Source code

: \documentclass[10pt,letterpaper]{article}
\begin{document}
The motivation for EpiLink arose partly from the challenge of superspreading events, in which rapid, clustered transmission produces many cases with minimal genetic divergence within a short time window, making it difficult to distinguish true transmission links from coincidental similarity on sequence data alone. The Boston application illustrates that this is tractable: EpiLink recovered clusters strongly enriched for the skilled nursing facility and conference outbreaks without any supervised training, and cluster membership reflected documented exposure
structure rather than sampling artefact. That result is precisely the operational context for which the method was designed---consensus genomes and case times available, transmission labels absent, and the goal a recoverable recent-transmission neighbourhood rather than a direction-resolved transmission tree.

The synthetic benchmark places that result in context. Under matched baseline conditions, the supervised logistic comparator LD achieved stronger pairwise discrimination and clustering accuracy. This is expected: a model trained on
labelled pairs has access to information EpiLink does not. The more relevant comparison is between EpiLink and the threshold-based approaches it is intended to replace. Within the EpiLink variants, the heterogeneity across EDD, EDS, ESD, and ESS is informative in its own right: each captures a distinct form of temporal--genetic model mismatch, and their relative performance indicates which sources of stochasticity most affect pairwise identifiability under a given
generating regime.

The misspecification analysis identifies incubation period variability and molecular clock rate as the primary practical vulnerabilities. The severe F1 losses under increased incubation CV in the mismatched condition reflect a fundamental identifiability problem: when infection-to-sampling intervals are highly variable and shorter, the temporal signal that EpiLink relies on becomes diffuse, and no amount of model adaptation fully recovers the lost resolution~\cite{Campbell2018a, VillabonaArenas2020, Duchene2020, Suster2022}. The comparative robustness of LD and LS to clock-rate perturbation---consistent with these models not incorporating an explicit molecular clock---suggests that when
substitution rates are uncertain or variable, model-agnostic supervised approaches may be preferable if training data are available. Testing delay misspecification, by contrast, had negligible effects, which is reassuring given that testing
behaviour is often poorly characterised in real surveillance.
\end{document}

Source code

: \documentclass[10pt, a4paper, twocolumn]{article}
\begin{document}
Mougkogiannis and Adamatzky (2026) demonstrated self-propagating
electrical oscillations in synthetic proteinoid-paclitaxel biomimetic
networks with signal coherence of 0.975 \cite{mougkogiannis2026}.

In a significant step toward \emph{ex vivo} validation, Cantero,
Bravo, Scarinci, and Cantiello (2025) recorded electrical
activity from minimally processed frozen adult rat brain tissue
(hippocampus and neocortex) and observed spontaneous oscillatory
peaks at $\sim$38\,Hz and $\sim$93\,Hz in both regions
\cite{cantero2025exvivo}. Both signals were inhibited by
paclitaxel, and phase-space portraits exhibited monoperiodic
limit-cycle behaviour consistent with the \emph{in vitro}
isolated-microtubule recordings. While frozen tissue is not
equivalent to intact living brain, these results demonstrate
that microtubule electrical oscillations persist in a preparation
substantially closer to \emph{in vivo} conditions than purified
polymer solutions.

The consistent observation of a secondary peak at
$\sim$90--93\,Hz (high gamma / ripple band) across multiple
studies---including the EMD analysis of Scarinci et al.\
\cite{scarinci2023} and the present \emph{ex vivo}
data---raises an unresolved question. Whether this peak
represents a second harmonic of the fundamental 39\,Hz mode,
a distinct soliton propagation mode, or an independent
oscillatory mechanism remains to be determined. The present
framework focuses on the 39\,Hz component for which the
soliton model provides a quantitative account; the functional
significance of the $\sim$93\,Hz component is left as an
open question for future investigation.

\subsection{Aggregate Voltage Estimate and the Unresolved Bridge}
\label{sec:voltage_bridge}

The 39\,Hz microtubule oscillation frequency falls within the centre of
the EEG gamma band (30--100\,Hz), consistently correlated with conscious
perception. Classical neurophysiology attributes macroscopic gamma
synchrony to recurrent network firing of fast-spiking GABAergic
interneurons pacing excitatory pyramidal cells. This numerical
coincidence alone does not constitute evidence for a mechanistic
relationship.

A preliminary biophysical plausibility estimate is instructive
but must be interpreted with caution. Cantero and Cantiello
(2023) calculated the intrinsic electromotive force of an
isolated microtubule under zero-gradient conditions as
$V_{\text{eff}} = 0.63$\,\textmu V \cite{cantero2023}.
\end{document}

□ □ □ □ □

▶ Problem: Please copy each line of the records above in which the word "microtubule" can be found.

▶ Result for this task:
isolated-microtubule recordings. While frozen tissue is not
that microtubule electrical oscillations persist in a preparation
The 39\,Hz microtubule oscillation frequency falls within the centre of
isolated microtubule under zero-gradient conditions as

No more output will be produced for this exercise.